• **TASK OBJECTIVE**: No record may be left out; print them all verbatim.

• **MATERIAL PROVIDED**:
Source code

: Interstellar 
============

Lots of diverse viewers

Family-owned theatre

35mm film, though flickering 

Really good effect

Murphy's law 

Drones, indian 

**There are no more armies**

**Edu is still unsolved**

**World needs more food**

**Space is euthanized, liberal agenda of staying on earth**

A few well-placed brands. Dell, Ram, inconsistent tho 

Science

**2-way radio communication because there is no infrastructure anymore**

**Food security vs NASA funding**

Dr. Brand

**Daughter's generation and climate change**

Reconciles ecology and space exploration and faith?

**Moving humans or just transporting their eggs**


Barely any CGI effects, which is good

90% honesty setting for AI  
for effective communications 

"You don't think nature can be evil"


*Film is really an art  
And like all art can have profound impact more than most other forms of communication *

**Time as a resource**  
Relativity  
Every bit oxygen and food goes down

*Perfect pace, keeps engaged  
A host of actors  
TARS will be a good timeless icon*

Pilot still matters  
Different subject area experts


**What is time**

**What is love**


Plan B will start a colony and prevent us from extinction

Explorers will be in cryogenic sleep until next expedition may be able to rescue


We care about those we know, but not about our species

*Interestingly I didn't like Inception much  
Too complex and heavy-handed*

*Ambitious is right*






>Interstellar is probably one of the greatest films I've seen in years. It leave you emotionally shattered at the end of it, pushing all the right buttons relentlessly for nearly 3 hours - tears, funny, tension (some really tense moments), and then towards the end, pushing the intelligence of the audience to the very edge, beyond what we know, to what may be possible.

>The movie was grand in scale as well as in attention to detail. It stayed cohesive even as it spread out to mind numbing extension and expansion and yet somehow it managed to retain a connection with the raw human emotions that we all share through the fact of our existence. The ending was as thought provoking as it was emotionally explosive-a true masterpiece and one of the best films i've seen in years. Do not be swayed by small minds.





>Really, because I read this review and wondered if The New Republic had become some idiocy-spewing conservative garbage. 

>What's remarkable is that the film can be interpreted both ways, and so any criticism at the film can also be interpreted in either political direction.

• **RESPONSE AREA**:
Source code

: Interstellar 
============

Lots of diverse viewers

Family-owned theatre

35mm film, though flickering 

Really good effect

Murphy's law 

Drones, indian 

**There are no more armies**

**Edu is still unsolved**

**World needs more food**

**Space is euthanized, liberal agenda of staying on earth**

A few well-placed brands. Dell, Ram, inconsistent tho 

Science

**2-way radio communication because there is no infrastructure anymore**

**Food security vs NASA funding**

Dr. Brand

**Daughter's generation and climate change**

Reconciles ecology and space exploration and faith?

**Moving humans or just transporting their eggs**


Barely any CGI effects, which is good

90% honesty setting for AI  
for effective communications 

"You don't think nature can be evil"


*Film is really an art  
And like all art can have profound impact more than most other forms of communication *

**Time as a resource**  
Relativity  
Every bit oxygen and food goes down

*Perfect pace, keeps engaged  
A host of actors  
TARS will be a good timeless icon*

Pilot still matters  
Different subject area experts


**What is time**

**What is love**


Plan B will start a colony and prevent us from extinction

Explorers will be in cryogenic sleep until next expedition may be able to rescue


We care about those we know, but not about our species

*Interestingly I didn't like Inception much  
Too complex and heavy-handed*

*Ambitious is right*






>Interstellar is probably one of the greatest films I've seen in years. It leave you emotionally shattered at the end of it, pushing all the right buttons relentlessly for nearly 3 hours - tears, funny, tension (some really tense moments), and then towards the end, pushing the intelligence of the audience to the very edge, beyond what we know, to what may be possible.

>The movie was grand in scale as well as in attention to detail. It stayed cohesive even as it spread out to mind numbing extension and expansion and yet somehow it managed to retain a connection with the raw human emotions that we all share through the fact of our existence. The ending was as thought provoking as it was emotionally explosive-a true masterpiece and one of the best films i've seen in years. Do not be swayed by small minds.





>Really, because I read this review and wondered if The New Republic had become some idiocy-spewing conservative garbage. 

>What's remarkable is that the film can be interpreted both ways, and so any criticism at the film can also be interpreted in either political direction.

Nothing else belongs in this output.